Hartford Fire Ins. Co. v. City of Mont Belvieu, Texas, No. 09-40586 (5th Cir. July 13, 2010)
By: David Coale & Billie Ann Maxwell, K&L Gates, Dallas
This case shows why it is important for governmental entities, their contractors, and performance bond providers to be aware of statements among the parties for limitations purposes, and the application of equitable defenses, in the context of the one-year limitations period under Texas Government Code § 2253.078(a). The lessons of this case apply fully to similar statutes in other jurisdictions.
Texas Government Code section 2253.021(a) requires prime contractors to execute a performance bond to a governmental entity that makes a public work contract in excess of $100,000 to guarantee the timely completion of the construction project. Section 2253.078(a) provides for a one year statute of limitations on claims commencing from “the date of final completion, abandonment, or termination of the public work project.”
Hartford Fire Insurance Company (“Hartford”) issued a performance bond to Williams Industries (“Williams”), who ended up not completing a project for the City of Mont Belvieu, Texas (“Mont Belvieu”). Mont Belvieu sued Hartford to recover on the bond. Hartford and Mont Belvieu disputed when limitations began to run. The Fifth Circuit held that the statute of limitations under Tex. Gov. Code § 2253.078(a) begins to run even when “substantial performance” occurs because “substantial performance” is one and the same as “final completion” required by the statute. A change order between the parties clearly provided June 19, 2001 as the date of substantial performance and was confirmed by the signature of Mont Belvieu’s city architect and project manager. Mont Belvieu did not file suit until 2007. Therefore, the limitations period ran more than five years earlier.
In the alternative, Mont Belvieu argued that promissory estoppel and quasi-estoppel excused its failure to timely file the action, and the jury agreed. The Fifth Circuit, however, refused to allow such equitable defenses to circumvent the statute of limitations period and reversed and rendered judgment in favor of Hartford.

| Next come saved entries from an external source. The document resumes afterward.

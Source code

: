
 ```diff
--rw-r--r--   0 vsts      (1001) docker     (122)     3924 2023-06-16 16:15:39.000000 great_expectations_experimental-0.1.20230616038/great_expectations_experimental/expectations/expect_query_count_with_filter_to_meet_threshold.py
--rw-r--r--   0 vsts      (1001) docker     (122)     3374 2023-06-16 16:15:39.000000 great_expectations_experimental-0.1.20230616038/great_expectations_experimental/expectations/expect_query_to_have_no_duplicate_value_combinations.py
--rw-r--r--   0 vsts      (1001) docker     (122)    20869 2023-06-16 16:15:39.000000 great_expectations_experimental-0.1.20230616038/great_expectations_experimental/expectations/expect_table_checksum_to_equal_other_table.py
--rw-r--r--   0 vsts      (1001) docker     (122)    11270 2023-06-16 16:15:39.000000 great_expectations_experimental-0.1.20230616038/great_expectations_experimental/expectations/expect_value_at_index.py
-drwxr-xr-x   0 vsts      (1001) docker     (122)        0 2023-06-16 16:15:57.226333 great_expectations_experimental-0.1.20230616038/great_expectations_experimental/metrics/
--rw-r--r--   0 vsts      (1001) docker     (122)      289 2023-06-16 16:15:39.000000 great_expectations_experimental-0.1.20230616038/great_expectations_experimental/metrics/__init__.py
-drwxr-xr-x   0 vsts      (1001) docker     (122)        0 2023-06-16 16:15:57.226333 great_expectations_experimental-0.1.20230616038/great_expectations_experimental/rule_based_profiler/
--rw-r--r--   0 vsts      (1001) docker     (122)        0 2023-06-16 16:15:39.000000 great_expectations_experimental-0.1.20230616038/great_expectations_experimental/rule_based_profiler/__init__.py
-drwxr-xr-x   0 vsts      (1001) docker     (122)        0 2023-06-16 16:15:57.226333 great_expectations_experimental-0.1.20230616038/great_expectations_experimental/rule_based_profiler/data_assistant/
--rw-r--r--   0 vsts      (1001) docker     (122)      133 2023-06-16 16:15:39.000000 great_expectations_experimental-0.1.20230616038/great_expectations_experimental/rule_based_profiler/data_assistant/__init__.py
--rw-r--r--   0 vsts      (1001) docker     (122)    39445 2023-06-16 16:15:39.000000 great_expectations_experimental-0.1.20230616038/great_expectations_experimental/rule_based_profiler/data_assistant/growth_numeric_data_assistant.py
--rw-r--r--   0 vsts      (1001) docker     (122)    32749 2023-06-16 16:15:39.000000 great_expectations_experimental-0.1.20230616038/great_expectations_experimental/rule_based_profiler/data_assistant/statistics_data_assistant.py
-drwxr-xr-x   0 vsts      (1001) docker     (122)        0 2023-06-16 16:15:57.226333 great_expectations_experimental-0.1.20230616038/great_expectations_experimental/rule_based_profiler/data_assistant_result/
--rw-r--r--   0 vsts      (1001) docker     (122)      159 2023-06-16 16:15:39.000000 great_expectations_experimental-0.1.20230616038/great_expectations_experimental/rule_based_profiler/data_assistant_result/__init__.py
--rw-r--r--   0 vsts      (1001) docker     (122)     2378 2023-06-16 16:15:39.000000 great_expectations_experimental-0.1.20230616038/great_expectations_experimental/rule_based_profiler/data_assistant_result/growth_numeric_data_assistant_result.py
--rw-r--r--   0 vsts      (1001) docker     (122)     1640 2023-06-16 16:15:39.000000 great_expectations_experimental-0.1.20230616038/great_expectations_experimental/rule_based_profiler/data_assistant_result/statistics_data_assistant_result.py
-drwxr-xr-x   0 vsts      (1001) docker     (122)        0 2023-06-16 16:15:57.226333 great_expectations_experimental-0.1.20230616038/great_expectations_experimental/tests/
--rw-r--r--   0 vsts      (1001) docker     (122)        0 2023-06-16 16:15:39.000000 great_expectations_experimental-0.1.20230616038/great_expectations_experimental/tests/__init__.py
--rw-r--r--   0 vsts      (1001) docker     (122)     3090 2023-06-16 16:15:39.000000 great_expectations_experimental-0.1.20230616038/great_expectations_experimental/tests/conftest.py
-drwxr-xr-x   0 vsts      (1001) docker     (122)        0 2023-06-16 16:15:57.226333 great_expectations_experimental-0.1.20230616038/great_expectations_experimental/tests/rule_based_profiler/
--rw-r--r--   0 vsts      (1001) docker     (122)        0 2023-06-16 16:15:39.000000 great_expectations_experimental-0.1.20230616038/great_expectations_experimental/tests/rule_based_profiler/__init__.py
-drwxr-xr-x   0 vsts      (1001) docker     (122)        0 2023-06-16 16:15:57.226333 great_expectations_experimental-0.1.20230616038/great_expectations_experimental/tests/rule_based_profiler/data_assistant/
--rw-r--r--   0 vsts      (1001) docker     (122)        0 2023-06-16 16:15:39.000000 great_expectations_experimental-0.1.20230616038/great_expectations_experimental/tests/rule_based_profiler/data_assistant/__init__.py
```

First, promissory estoppel did not apply because it encompasses a narrow range of promises, which by word or conduct must “amount [ ] to an affirmative inducement to delay bringing action.” The three representations put forth by Mont Believ did not constitute affirmative inducements to delay bringing action: the change order’s inclusion of language that all warranties would remain in force; a 2003 letter from Hartford offering to reimburse Mont Belevieu for claims; and a 2004 letter from Hartford stating it needed more information about claims and was ready to proceed with the process. The language regarding warranties did not alter their enforceability, and such language was too vague to invoke promissory estoppel. Such vagueness also weakened Mont Believu’s argument that it reasonably relied on such words. More so, Mont Believu was a sophisticated party that had engaged in such contracting under Texas law.
Notwithstanding the vagueness of the letters, promissory estoppel cannot revive a claim that has already expired at the time of the promise. Because promissory estoppel could not be found based on the change order, limitations had already run when the 2003 and 2004 letters were sent.
Second, quasi-estoppel did not apply because while it “precludes a party from asserting, to another’s advantage, a right inconsistent with a position previously taken” such statements or conduct must have been made by Hartford prior to the running of limitations. The only statement presented within the limitations period was the change order, which did not reference the limitations period. The two letters sent by Hartford were sent following the conclusion of the one-year limitations period. Thus, Hartford took no inconsistent position before the limitations period ended.